In a recent article in the Wall Street Journal, advocates for public transportation have questioned the Bush administrations’ priorities in federal budget allocation for highways, increased automobile fuel efficiency, and research into ethanol based fuel rather than what appears to be an obvious alternative: public transportation.
The article points out some very interesting factors which make this debate all the more convincing on behalf of those who see the future of ridding the country’s dependency on the automobile (and all its associated costs) in public transit. Though most Americans enjoy the extended individuality and independence offered by automobiles, trends have shown increases in use of public transportation and decreases in the demand for gasoline. This, alongside the other benefits offered through mass transit, should indicate to those in Washington that perhaps the public doesn’t desire more funding for highways, but more efficient and accessible means for public transit.
Statistics demonstrate the environmental benefits that public transportation offers over automobile use. According to the article, in 2006 public transportation cut the annual use of gasoline by 3.4 billion gallons and thus reduced emissions responsible for global warming by 26 million tons1. However, this statistic alone may prove difficult in convincing Congress or state legislatures in allocating more funding towards public transportation.
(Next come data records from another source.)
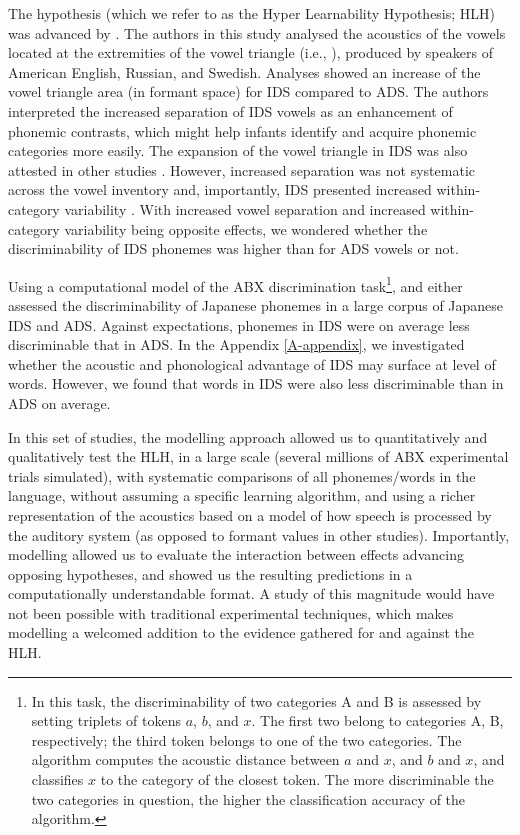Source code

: The hypothesis (which we refer to as the Hyper Learnability Hypothesis; HLH) was advanced by \cite{kuhl1997}. The authors in this study analysed the acoustics of the vowels located at the extremities of the vowel triangle (i.e., ), produced by speakers of American English, Russian, and Swedish. Analyses showed an increase of the vowel triangle area (in formant space) for IDS compared to ADS. The authors interpreted the increased separation of IDS vowels as an enhancement of phonemic contrasts, which might help infants identify and acquire phonemic categories more easily. The expansion of the vowel triangle in IDS was also attested in other studies \cite{andruski1999, bernstein1984, burnham2002, cristia2014, liu2003, mcmurray2013, uther2007}. However, increased separation was not systematic across the vowel inventory \cite{cristia2014} and, importantly, IDS presented increased within-category variability \cite{mcmurray2013, cristia2014, kirchoff2005}. With increased vowel separation and increased within-category variability being opposite effects, we wondered whether the discriminability of IDS phonemes was higher than for ADS vowels or not.

Using a computational model of the ABX discrimination task\footnote{In this task, the discriminability of two categories \textsc{A} and \textsc{B} is assessed by setting triplets of tokens $a$, $b$, and $x$. The first two belong to categories \textsc{A}, \textsc{B}, respectively; the third token belongs to one of the two categories. The algorithm computes the acoustic distance between $a$ and $x$, and $b$ and $x$, and classifies $x$ to the category of the closest token. The more discriminable the two categories in question, the higher the classification accuracy of the algorithm.}, and either \cite{martin2015} assessed the discriminability of Japanese phonemes in a large corpus of Japanese IDS and ADS. Against expectations, phonemes in IDS were on average less discriminable that in ADS. In the Appendix \ref{A-appendix}, we investigated whether the acoustic and phonological advantage of IDS may surface at level of words. However, we found that words in IDS were also less discriminable than in ADS on average. 

In this set of studies, the modelling approach allowed us to quantitatively and qualitatively test the HLH, in a large scale (several millions of ABX experimental trials simulated), with systematic comparisons of all phonemes/words in the language, without assuming a specific learning algorithm, and using a richer representation of the acoustics based on a model of how speech is processed by the auditory system (as opposed to formant values in other studies). Importantly, modelling allowed us to evaluate the interaction between effects advancing opposing hypotheses, and showed us the resulting predictions in a computationally understandable format. A study of this magnitude would have not been possible with traditional experimental techniques, which makes modelling a welcomed addition to the evidence gathered for and against the HLH.  


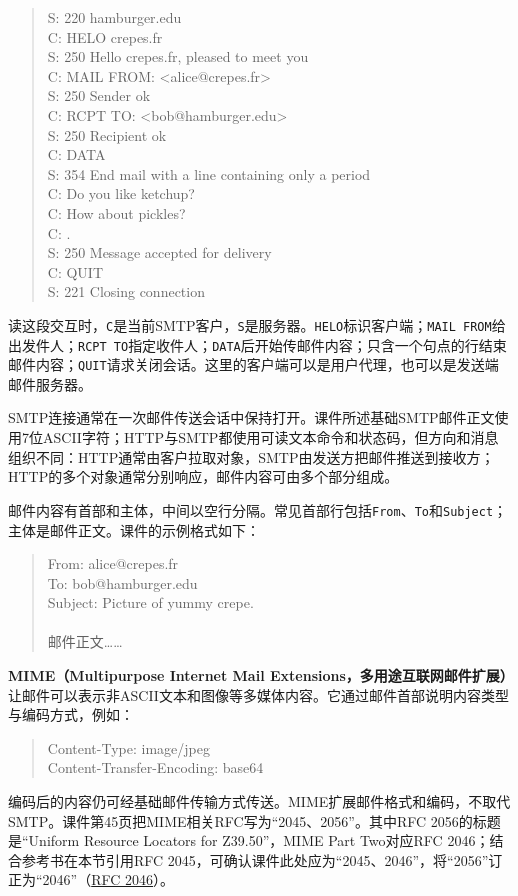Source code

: \begin{quote}\small\ttfamily
S: 220 hamburger.edu\\
C: HELO crepes.fr\\
S: 250 Hello crepes.fr, pleased to meet you\\
C: MAIL FROM: <alice@crepes.fr>\\
S: 250 Sender ok\\
C: RCPT TO: <bob@hamburger.edu>\\
S: 250 Recipient ok\\
C: DATA\\
S: 354 End mail with a line containing only a period\\
C: Do you like ketchup?\\
C: How about pickles?\\
C: .\\
S: 250 Message accepted for delivery\\
C: QUIT\\
S: 221 Closing connection
\end{quote}

读这段交互时，\texttt{C}是当前SMTP客户，\texttt{S}是服务器。\texttt{HELO}标识客户端；\texttt{MAIL FROM}给出发件人；\texttt{RCPT TO}指定收件人；\texttt{DATA}后开始传邮件内容；只含一个句点的行结束邮件内容；\texttt{QUIT}请求关闭会话。这里的客户端可以是用户代理，也可以是发送端邮件服务器。

SMTP连接通常在一次邮件传送会话中保持打开。课件所述基础SMTP邮件正文使用7位ASCII字符；HTTP与SMTP都使用可读文本命令和状态码，但方向和消息组织不同：HTTP通常由客户拉取对象，SMTP由发送方把邮件推送到接收方；HTTP的多个对象通常分别响应，邮件内容可由多个部分组成。

邮件内容有首部和主体，中间以空行分隔。常见首部行包括\texttt{From}、\texttt{To}和\texttt{Subject}；主体是邮件正文。课件的示例格式如下：
\begin{quote}\small\ttfamily
From: alice@crepes.fr\\
To: bob@hamburger.edu\\
Subject: Picture of yummy crepe.\\
\\
邮件正文……
\end{quote}

\textbf{MIME（Multipurpose Internet Mail Extensions，多用途互联网邮件扩展）}让邮件可以表示非ASCII文本和图像等多媒体内容。它通过邮件首部说明内容类型与编码方式，例如：
\begin{quote}\small\ttfamily
Content-Type: image/jpeg\\
Content-Transfer-Encoding: base64
\end{quote}
编码后的内容仍可经基础邮件传输方式传送。MIME扩展邮件格式和编码，不取代SMTP。课件第45页把MIME相关RFC写为“2045、2056”。其中RFC 2056的标题是“Uniform Resource Locators for Z39.50”，MIME Part Two对应RFC 2046；结合参考书在本节引用RFC 2045，可确认课件此处应为“2045、2046”，将“2056”订正为“2046”（\href{https://www.rfc-editor.org/info/rfc2046/}{RFC 2046}）。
The best means for appealing at the highest level is to know where the constituency stands, and in America this is rested in public opinion. The public may be fickle in what it thinks is in its own best interest, though it can always be counted on to try and act in ways in which it maximizes its own rewards. The obvious move for public transportation advocates is to find the appropriate means for demonstrating the overall utility offered in lieu of the apparent shortcomings.
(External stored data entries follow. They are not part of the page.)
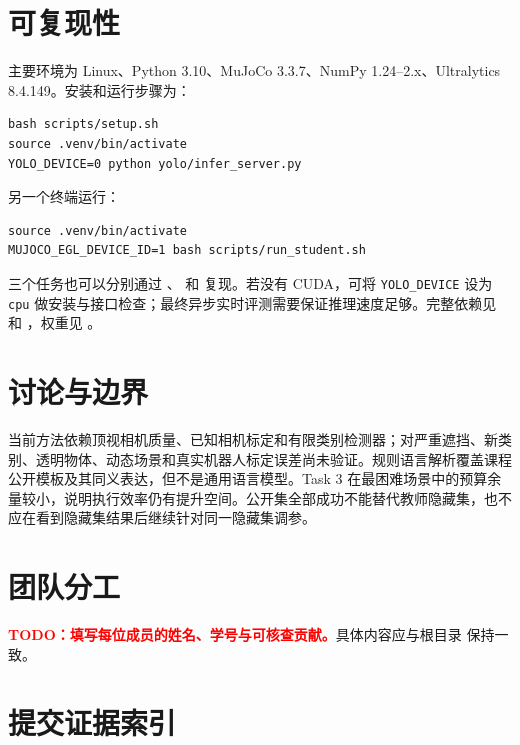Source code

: \documentclass[11pt,a4paper]{ctexart}
\newcommand{\todo}[1]{\textcolor{red}{\textbf{TODO：#1}}}
\begin{document}
\section{可复现性}

主要环境为 Linux、Python 3.10、MuJoCo 3.3.7、NumPy 1.24--2.x、Ultralytics 8.4.149。安装和运行步骤为：

\begin{verbatim}
bash scripts/setup.sh
source .venv/bin/activate
YOLO_DEVICE=0 python yolo/infer_server.py
\end{verbatim}

另一个终端运行：

\begin{verbatim}
source .venv/bin/activate
MUJOCO_EGL_DEVICE_ID=1 bash scripts/run_student.sh
\end{verbatim}

三个任务也可以分别通过 、 和  复现。若没有 CUDA，可将 \texttt{YOLO\_DEVICE} 设为 \texttt{cpu} 做安装与接口检查；最终异步实时评测需要保证推理速度足够。完整依赖见  和 ，权重见 。

\section{讨论与边界}

当前方法依赖顶视相机质量、已知相机标定和有限类别检测器；对严重遮挡、新类别、透明物体、动态场景和真实机器人标定误差尚未验证。规则语言解析覆盖课程公开模板及其同义表达，但不是通用语言模型。Task 3 在最困难场景中的预算余量较小，说明执行效率仍有提升空间。公开集全部成功不能替代教师隐藏集，也不应在看到隐藏集结果后继续针对同一隐藏集调参。

\section{团队分工}

\todo{填写每位成员的姓名、学号与可核查贡献。}具体内容应与根目录  保持一致。

\section*{提交证据索引}
\end{document}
Close analysis reveals some of the most common complaints regarding automobile use: relatively high gas prices; urban traffic congestion makes for increased stress and undue delays; dependency on oil has defined the relationships between not only the U.S. and its foreign providers, but also between consumers and capital which marks a great amount of their annual earnings in fueling their personal automobiles. While public transportation is not for everyone, it does offer a viable alternative to these problems for many millions of Americans.
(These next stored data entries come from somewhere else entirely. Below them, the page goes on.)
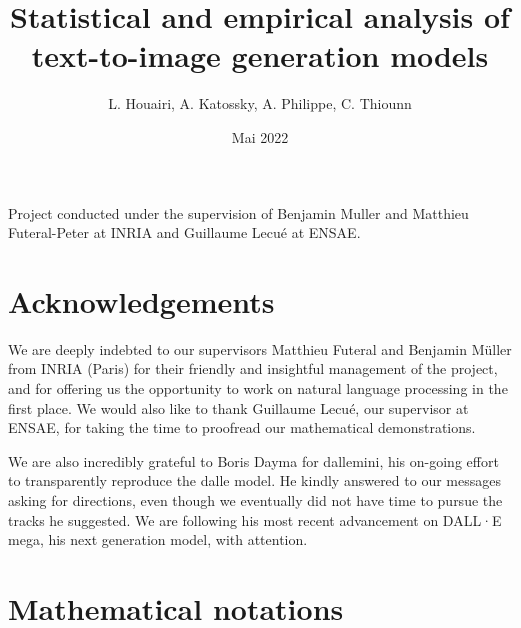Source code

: \documentclass{article}
\title{Statistical and empirical analysis of text-to-image generation models}
\author{L. Houairi,
A. Katossky,
A. Philippe,
C. Thiounn }
\date{Mai 2022}
\begin{document}
\begin{titlepage}
\maketitle

Project conducted under the supervision of Benjamin Muller and Matthieu Futeral-Peter at INRIA and Guillaume Lecué at ENSAE.
\end{titlepage}

\renewcommand*\contentsname{Table of Contents}
\tableofcontents

\setlength\parskip{0.2 em} %

\pagebreak
{} %
\section*{Acknowledgements} 

\begin{multicols}{2}

We are deeply indebted to our supervisors Matthieu Futeral and Benjamin Müller from INRIA (Paris) for their friendly and insightful management of the project, and for offering us the opportunity to work on natural language processing in the first place. We would also like to thank Guillaume Lecué, our supervisor at ENSAE, for taking the time to proofread our mathematical demonstrations.

We are also incredibly grateful to Boris Dayma for \gls{dallemini}, his on-going effort to transparently reproduce the \gls{dalle} model. He kindly answered to our messages asking for directions, even though we eventually did not have time to pursue the tracks he suggested. We are following his most recent advancement on DALL·E mega, his next generation model, with attention.

\end{multicols}

\pagebreak

\printglossary[title=Glossary and abbreviations]

\clearpage

\pagebreak
{}
{}
\section*{Mathematical notations}
\end{document}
Some of these alternatives include available means from getting across long distances while saving the expenses of travel by automobile. Public transit systems connecting major cities throughout the state (such as San Francisco to Los Angeles) would provide alternatives to driving or flight. The recent trend has indicated a decrease in the average American’s consumption of gas due to increasing prices at the pump, coupled with a decrease in the amount of recreational trips. Alternative means of travel by way of public transit could give many American vacationers the opportunity to avoid the escalating price gouges while at the same time get the most of their invaluable leisure time. Increasing access to the alternative benefits of public transit are key in maximizing its utility for the public. Ultimately it comes down to the issue of budget allocation. Increasing funding towards highways does little in the way of solving the average American’s problem of both expense and environmental output; conversely, allocating less on highway development and more towards more efficient and more accessible modes of public transportation seem the obvious answer to the major environmental and economic concerns of the people.
1 Campoy, Ana, Calling Ralph Kamden: Is Mass Transit the Answer? (Wall Street Journal, 2008).